> [Exercise description]
Your copy should begin with the line containing "### Deploy on Vercel", end with the line containing "This is meant", match the listing below exactly, and contain no pictures.

> [Data records]
——

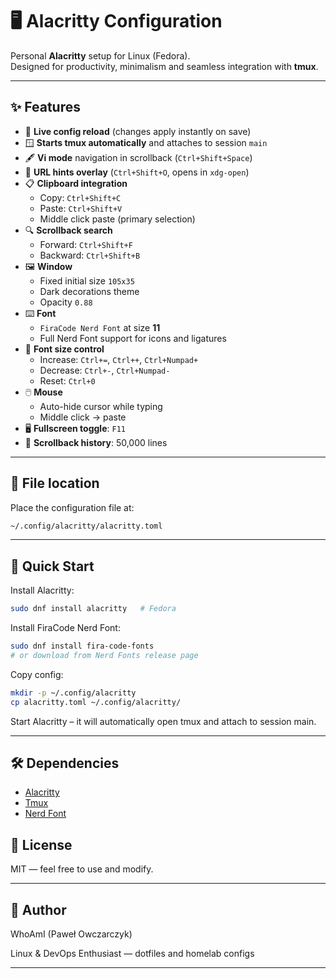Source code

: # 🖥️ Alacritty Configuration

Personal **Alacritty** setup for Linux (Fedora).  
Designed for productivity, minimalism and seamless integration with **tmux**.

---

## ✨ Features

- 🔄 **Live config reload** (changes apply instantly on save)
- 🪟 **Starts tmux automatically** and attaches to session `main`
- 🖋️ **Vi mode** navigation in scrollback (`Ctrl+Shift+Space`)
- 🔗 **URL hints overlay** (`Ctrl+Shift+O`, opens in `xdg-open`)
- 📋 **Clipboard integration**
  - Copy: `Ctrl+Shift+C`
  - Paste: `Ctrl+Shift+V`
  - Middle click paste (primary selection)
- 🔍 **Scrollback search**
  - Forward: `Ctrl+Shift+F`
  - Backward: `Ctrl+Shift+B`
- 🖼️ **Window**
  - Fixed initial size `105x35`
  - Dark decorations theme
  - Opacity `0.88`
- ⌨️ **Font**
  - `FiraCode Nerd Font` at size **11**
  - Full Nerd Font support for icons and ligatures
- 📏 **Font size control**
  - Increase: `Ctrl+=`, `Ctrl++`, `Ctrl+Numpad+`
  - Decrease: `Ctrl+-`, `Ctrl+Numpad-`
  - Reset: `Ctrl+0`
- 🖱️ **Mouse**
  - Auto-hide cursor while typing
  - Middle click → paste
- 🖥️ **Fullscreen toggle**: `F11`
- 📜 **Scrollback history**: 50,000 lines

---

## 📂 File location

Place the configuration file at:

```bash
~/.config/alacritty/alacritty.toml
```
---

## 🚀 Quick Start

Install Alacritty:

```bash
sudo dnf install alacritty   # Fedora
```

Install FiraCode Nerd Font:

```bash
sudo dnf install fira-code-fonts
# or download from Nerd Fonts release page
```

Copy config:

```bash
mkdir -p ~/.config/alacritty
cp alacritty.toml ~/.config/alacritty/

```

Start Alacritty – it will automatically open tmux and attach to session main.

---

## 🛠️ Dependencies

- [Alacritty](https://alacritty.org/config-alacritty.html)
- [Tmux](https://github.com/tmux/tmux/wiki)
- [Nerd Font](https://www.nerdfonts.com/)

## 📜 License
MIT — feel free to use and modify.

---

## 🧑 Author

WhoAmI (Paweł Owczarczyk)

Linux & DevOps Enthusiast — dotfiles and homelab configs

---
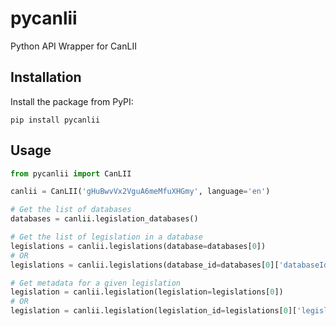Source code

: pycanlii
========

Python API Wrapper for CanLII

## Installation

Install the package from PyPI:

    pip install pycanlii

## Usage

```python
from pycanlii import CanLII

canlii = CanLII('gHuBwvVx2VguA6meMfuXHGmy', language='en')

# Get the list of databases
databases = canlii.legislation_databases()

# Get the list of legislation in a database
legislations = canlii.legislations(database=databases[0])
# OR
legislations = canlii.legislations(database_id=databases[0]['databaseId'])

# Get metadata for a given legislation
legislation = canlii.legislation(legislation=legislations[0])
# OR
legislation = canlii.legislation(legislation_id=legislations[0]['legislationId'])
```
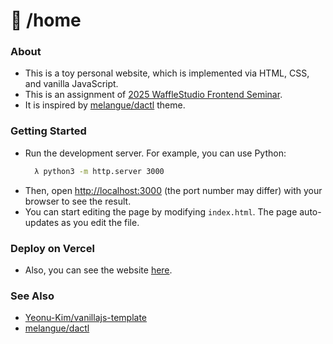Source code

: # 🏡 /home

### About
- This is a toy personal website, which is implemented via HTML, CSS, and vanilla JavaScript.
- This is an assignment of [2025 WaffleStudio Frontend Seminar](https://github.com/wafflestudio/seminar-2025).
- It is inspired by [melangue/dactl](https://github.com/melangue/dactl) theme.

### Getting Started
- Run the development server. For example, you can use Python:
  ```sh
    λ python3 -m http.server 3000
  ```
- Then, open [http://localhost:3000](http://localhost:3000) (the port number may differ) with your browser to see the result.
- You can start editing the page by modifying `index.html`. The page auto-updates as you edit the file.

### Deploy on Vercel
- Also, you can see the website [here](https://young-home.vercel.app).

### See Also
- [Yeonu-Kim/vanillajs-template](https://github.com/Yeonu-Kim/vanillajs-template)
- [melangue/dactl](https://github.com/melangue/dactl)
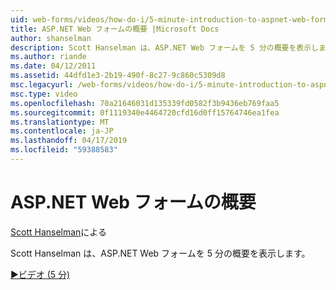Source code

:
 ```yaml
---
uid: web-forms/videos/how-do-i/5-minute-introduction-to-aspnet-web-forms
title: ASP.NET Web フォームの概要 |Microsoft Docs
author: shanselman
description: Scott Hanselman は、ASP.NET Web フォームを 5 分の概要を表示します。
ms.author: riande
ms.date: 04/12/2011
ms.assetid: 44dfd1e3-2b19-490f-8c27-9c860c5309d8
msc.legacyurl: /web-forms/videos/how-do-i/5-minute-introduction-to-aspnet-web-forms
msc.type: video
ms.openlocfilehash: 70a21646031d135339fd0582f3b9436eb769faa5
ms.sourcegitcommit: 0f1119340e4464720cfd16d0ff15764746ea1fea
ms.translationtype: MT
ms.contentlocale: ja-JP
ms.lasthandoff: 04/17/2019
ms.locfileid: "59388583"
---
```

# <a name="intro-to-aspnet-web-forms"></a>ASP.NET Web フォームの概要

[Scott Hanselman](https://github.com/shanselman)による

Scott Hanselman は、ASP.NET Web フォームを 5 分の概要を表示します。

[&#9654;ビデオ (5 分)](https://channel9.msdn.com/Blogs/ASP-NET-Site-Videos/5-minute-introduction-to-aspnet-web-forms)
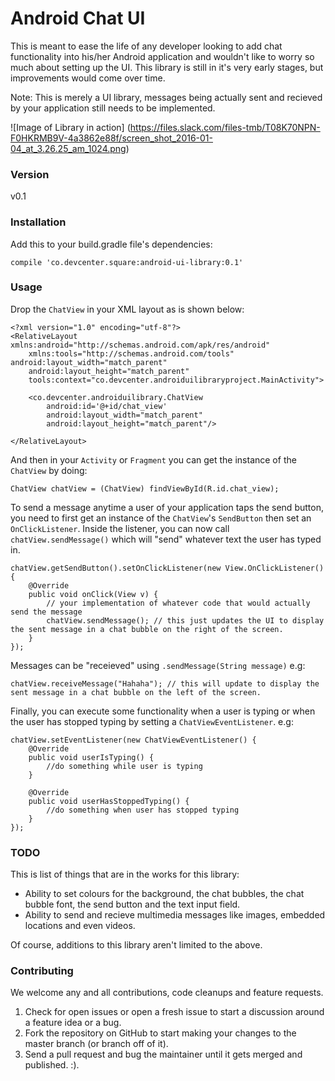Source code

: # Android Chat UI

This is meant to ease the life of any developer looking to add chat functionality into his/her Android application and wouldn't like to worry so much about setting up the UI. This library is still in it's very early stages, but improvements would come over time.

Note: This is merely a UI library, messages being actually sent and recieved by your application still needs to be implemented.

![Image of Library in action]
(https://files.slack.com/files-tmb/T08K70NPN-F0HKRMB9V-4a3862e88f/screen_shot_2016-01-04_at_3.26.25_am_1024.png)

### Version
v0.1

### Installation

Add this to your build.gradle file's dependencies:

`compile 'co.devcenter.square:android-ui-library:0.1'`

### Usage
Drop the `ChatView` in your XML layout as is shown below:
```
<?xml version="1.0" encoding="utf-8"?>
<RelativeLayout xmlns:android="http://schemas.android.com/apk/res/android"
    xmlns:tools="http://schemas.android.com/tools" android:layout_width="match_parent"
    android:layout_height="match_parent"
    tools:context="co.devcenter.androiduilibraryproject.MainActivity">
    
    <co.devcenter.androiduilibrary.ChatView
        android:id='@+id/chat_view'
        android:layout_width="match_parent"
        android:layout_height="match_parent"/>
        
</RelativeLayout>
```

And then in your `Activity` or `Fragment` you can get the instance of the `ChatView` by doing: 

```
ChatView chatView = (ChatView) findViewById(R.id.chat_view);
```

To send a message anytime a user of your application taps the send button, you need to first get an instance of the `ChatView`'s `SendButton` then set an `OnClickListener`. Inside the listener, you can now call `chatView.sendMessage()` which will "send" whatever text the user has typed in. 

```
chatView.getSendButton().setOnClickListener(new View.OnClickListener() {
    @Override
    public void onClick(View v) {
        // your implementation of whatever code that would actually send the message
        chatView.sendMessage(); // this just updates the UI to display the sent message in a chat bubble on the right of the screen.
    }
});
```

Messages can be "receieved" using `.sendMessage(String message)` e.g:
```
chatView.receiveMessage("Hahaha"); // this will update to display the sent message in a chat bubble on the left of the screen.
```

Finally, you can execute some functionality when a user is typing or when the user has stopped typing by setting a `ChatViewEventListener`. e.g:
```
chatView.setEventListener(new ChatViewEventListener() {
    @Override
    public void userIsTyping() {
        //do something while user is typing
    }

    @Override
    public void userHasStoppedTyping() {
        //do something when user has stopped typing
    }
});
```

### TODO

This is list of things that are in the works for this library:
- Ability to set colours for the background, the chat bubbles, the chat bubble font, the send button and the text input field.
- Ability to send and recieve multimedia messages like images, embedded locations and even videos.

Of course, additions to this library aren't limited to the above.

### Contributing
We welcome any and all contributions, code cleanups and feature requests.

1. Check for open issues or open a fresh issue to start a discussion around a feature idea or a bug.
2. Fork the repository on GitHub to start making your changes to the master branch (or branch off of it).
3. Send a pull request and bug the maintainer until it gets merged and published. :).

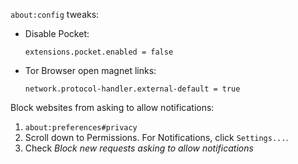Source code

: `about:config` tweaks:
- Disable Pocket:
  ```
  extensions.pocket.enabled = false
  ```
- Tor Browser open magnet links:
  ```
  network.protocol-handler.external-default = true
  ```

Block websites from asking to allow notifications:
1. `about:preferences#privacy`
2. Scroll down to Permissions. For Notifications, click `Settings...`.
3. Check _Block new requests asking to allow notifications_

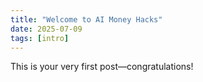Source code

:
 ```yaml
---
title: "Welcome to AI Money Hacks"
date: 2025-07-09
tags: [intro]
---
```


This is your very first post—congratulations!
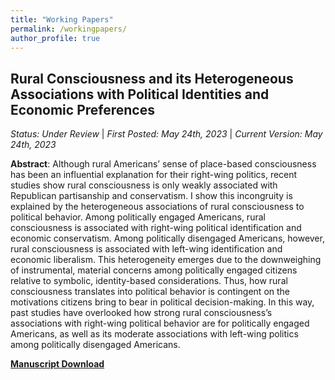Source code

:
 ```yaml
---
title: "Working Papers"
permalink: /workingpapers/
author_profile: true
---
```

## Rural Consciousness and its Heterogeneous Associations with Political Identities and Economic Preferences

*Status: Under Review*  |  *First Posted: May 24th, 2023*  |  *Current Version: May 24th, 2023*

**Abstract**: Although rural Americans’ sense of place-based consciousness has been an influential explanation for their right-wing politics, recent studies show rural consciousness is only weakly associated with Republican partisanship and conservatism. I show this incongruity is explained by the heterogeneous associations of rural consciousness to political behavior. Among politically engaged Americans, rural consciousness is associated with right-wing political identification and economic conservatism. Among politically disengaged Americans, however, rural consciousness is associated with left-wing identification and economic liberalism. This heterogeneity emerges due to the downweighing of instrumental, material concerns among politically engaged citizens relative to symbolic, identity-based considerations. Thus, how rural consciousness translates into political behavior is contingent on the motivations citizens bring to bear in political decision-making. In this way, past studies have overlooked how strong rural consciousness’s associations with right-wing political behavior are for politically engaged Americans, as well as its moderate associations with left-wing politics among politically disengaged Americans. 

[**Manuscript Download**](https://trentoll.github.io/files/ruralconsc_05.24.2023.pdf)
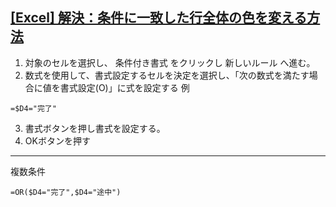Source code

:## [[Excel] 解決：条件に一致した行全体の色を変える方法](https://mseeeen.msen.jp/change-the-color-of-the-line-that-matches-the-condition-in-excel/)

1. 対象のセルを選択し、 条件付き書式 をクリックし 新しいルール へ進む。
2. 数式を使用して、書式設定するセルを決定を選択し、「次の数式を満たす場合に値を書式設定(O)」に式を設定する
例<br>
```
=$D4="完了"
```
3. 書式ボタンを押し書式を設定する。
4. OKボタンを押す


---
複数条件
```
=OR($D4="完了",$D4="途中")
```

——

> [Output of the exercise]
### Deploy on Vercel
- Also, you can see the website [here](https://young-home.vercel.app).

### See Also
- [Yeonu-Kim/vanillajs-template](https://github.com/Yeonu-Kim/vanillajs-template)
- [melangue/dactl](https://github.com/melangue/dactl)
Source code

:
 ```yaml
---
uid: web-forms/videos/how-do-i/5-minute-introduction-to-aspnet-web-forms
title: ASP.NET Web フォームの概要 |Microsoft Docs
author: shanselman
description: Scott Hanselman は、ASP.NET Web フォームを 5 分の概要を表示します。
ms.author: riande
ms.date: 04/12/2011
ms.assetid: 44dfd1e3-2b19-490f-8c27-9c860c5309d8
msc.legacyurl: /web-forms/videos/how-do-i/5-minute-introduction-to-aspnet-web-forms
msc.type: video
ms.openlocfilehash: 70a21646031d135339fd0582f3b9436eb769faa5
ms.sourcegitcommit: 0f1119340e4464720cfd16d0ff15764746ea1fea
ms.translationtype: MT
ms.contentlocale: ja-JP
ms.lasthandoff: 04/17/2019
ms.locfileid: "59388583"
---
```

# <a name="intro-to-aspnet-web-forms"></a>ASP.NET Web フォームの概要

[Scott Hanselman](https://github.com/shanselman)による

Scott Hanselman は、ASP.NET Web フォームを 5 分の概要を表示します。

[&#9654;ビデオ (5 分)](https://channel9.msdn.com/Blogs/ASP-NET-Site-Videos/5-minute-introduction-to-aspnet-web-forms)
Source code

: # Android Chat UI

This is meant to ease the life of any developer looking to add chat functionality into his/her Android application and wouldn't like to worry so much about setting up the UI. This library is still in it's very early stages, but improvements would come over time.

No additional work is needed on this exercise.